Dewan Hubungan Luar Negeri (Council on Foreign Relations) melaporkan bahwa sindikat kriminal, terutama yang berbasis di Tiongkok, telah mendirikan pusat kejahatan siber di seluruh Asia Tenggara. Mereka terlibat dalam perjudian online ilegal dan operasi penipuan keuangan.
Salah satu skema paling umum adalah "pig butchering," yang menggabungkan penipuan asmara dengan investasi kripto. Laporan Chainalysis menyebutkan bahwa skema ini kini telah melampaui skema Ponzi sebagai bentuk penipuan online paling umum.
Laporan dari Global Anti-Scam Alliance mengungkap bahwa total kerugian akibat penipuan siber pada 2024 lebih besar dari PDB negara seperti Belanda, Turki, atau Swiss. Survei terhadap 58.000 orang di seluruh dunia menemukan bahwa hampir setengah dari mereka mengalami penipuan siber setiap minggu, dengan kerugian yang bervariasi berdasarkan wilayah.
Korban terbesar adalah warga Amerika, dengan rata-rata kerugian $3.500 (sekitar Rp57,3 juta) per kasus, lebih dari dua kali lipat rata-rata kerugian di Eropa dan Tiongkok. Di Eropa, Denmark ($3.067), Swiss ($2.980), dan Slovakia ($2.738) melaporkan kerugian tertinggi per korban. Sementara itu, Singapura mencatat kerugian rata-rata hampir $2.500 (sekitar Rp40,9 juta) per insiden.
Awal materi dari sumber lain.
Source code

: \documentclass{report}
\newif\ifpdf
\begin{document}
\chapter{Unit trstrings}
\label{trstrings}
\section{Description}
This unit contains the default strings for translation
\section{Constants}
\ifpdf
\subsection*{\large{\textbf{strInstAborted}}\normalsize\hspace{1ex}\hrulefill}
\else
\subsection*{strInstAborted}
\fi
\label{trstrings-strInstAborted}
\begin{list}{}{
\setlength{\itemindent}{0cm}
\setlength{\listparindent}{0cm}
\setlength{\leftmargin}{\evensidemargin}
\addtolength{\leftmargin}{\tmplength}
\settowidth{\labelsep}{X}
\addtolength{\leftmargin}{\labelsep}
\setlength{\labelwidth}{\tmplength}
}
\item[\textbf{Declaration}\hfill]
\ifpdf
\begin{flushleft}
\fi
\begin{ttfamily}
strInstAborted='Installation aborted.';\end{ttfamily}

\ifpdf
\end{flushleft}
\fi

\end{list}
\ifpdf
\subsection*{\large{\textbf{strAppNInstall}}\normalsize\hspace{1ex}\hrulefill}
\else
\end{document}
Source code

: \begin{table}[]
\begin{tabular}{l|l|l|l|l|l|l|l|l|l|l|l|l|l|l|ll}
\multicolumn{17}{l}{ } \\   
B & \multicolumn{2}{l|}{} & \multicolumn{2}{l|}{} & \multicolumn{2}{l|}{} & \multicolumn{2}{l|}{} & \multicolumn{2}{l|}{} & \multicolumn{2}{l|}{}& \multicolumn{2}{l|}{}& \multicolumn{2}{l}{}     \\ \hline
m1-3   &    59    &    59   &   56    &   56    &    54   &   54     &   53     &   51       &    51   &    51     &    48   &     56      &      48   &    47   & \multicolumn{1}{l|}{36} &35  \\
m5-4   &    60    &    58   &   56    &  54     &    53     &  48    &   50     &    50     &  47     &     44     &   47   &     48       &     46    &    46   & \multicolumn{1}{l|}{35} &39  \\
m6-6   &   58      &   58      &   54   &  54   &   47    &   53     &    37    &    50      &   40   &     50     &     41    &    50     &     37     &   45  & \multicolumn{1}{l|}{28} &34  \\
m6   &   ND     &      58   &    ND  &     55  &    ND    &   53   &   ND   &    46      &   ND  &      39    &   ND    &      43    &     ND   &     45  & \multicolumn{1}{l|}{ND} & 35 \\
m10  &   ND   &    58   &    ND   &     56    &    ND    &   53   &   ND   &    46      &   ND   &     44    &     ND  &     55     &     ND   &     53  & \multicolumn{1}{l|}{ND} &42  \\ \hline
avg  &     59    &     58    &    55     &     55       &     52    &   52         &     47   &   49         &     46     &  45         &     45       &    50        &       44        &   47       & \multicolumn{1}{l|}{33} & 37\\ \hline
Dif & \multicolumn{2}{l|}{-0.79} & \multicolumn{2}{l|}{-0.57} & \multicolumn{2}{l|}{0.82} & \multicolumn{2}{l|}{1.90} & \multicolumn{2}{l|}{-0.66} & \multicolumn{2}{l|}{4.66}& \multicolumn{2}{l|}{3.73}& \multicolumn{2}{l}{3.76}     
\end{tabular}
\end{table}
Negara-negara seperti Kanada, Inggris, Prancis, dan Tiongkok melaporkan kerugian yang lebih rendah, berkisar antara $1.500 hingga $1.700 per kasus. Di sisi lain, India dan Kenya mencatat dampak finansial paling kecil, dengan rata-rata kerugian masing-masing $384 (sekitar Rp6,2 juta) dan $109 (sekitar Rp1,7 juta).
Penipuan melalui panggilan telepon dan pesan teks tetap menjadi metode serangan paling umum pada 2024, dengan lonjakan kasus penipuan melalui WhatsApp di berbagai wilayah.
Studi ini juga menemukan bahwa penipuan belanja online menjadi bentuk kejahatan siber yang paling sering terjadi, berdampak pada 22% responden. Penipuan investasi dan pencurian identitas menyusul dengan angka 18% dan 17% masing-masing. Sementara itu, phishing hanya dilaporkan oleh kurang dari 5% responden pada 2024.